Homework 4

Implementation of SVM via Gradient Descent (30 points)

Here, you will implement the soft margin SVM using different gradient descent methods as described in the section 12.3.4 of the textbook. To recap, given a dataset of \(n\) samples \(\mathcal{D} = \left\{\left(\bm{x}^{(i)}, y^{(i)}\right)\right\}_{i=1}^n\), where every \(d\)-dimensional feature vector \(\bm{x}^{(i)} \in \mathbb{R}^d\) is associated with a label \(y^{(i)} \in \{-1,1\}\), to estimate the parameters \(\bm{\theta} = (\bm{w}, b)\) of the soft margin SVM, we can minimize the loss function: \[\begin{aligned} f(\bm{w},b; \mathcal{D}) &= \frac{1}{2} \|\bm{w}\|_2^2 + C \sum_{(\bm{x}^{(i)}, y^{(i)}) \in \mathcal{D}} \max\left\{0, 1 - y^{(i)}( \bm{w}\cdot \bm{x}^{(i)} + b )\right\} \\ &= \frac{1}{2} \|\bm{w}\|_2^2 + C \sum_{(\bm{x}^{(i)}, y^{(i)}) \in \mathcal{D}} L(\bm{x}^{(i)}, y^{(i)}; \bm{\theta}) \end{aligned}\]

In order to minimize the function, we first obtain the gradient with respect to \(\bm{\theta}\).
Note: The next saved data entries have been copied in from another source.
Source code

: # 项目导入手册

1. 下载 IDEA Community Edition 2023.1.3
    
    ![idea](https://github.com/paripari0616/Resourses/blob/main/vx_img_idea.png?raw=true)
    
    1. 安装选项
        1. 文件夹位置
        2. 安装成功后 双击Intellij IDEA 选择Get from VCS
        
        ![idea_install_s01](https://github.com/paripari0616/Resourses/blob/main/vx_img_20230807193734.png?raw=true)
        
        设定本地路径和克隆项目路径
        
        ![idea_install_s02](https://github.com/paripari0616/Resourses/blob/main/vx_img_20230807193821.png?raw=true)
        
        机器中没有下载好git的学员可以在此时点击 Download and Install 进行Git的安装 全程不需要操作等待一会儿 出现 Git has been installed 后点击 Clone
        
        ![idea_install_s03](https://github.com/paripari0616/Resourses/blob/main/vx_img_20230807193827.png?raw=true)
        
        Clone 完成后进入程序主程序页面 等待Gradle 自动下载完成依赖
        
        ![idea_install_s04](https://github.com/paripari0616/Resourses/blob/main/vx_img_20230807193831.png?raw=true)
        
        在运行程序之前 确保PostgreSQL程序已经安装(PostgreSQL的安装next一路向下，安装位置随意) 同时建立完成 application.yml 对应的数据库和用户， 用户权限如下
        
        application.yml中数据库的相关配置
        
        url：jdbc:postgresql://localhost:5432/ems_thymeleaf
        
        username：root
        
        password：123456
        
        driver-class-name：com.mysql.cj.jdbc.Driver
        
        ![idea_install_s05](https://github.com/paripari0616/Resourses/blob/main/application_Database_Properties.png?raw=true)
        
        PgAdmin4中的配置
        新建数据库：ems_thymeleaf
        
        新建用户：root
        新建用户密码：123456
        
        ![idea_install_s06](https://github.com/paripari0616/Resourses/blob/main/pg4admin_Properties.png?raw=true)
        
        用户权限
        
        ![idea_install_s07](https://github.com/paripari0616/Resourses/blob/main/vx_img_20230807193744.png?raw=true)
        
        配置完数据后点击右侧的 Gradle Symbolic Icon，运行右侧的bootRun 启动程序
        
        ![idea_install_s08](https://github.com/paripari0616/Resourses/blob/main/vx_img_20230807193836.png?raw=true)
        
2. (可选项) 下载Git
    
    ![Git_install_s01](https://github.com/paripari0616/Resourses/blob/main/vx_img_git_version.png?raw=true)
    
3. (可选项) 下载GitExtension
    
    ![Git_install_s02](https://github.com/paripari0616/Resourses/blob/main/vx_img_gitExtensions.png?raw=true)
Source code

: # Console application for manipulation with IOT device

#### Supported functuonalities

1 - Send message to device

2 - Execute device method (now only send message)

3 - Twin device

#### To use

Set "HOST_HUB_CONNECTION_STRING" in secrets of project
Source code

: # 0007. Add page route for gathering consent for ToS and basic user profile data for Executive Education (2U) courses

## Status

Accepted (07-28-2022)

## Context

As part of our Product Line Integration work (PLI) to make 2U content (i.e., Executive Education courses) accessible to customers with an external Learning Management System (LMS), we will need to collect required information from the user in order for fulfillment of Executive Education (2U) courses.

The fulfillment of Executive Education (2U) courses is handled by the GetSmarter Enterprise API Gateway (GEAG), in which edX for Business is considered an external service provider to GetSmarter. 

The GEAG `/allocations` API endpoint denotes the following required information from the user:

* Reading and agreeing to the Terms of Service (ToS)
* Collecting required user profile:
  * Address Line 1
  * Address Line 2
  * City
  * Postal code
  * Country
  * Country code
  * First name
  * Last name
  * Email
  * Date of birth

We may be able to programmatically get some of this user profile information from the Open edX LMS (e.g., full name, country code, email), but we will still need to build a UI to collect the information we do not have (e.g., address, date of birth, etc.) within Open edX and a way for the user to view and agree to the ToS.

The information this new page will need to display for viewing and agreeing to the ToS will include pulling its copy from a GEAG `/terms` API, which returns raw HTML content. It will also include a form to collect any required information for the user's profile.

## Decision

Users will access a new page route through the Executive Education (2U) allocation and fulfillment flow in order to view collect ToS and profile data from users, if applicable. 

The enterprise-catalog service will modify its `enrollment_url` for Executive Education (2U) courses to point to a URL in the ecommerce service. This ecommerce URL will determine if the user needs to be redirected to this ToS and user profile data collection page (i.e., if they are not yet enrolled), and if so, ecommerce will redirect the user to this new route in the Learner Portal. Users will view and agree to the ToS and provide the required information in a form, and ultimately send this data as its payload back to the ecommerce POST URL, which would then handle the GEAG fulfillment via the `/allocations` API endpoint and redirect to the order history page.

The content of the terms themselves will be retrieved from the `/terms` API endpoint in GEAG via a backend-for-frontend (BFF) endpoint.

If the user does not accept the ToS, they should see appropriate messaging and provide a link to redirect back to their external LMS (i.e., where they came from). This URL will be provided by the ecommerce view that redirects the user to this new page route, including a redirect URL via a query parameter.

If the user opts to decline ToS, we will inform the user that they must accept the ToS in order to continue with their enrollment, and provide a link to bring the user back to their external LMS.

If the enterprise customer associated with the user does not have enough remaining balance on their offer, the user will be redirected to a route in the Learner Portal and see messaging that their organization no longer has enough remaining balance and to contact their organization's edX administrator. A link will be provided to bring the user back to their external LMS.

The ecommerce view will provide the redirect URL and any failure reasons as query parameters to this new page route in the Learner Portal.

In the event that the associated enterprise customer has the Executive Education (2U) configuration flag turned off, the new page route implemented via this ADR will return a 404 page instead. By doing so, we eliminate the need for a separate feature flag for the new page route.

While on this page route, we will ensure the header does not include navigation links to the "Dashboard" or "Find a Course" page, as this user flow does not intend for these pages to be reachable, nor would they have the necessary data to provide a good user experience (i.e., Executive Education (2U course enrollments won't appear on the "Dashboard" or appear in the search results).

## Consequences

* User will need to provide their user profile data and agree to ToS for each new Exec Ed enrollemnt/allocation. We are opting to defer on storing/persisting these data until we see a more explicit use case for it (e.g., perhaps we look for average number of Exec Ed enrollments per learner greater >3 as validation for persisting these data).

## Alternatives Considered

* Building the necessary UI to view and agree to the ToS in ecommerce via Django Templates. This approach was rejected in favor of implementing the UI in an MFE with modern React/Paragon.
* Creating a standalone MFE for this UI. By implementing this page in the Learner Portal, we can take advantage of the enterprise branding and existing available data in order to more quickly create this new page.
The partial derivative with respect to \(w_j\), the \(j\)-th entry in the vector \(\bm{w}\), is:

\[\begin{aligned} \label{eq:grad_w} \partial_{w_j} f(\bm{w},b; \mathcal{D}) = \frac{\partial f(\bm{w},b; \mathcal{D})}{\partial w_j} = w_j + C \sum_{(\bm{x}^{(i)}, y^{(i)}) \in \mathcal{D}} \frac{\partial L(\bm{x}^{(i)}, y^{(i)}; \bm{\theta})}{\partial w_j} \end{aligned}\] where \[\begin{aligned} \frac{\partial L(\bm{x}^{(i)}, y^{(i)}; \bm{\theta})}{\partial w_j} = \left\{\begin{array}{cl} 0 & \text{if}\ y^{(i)}\left(\bm{w} \cdot \bm{x}^{(i)} + b \right) \ge 1 \\ -y^{(i)}x_j^{(i)} & \text{otherwise.} \end{array}\right. \end{aligned}\]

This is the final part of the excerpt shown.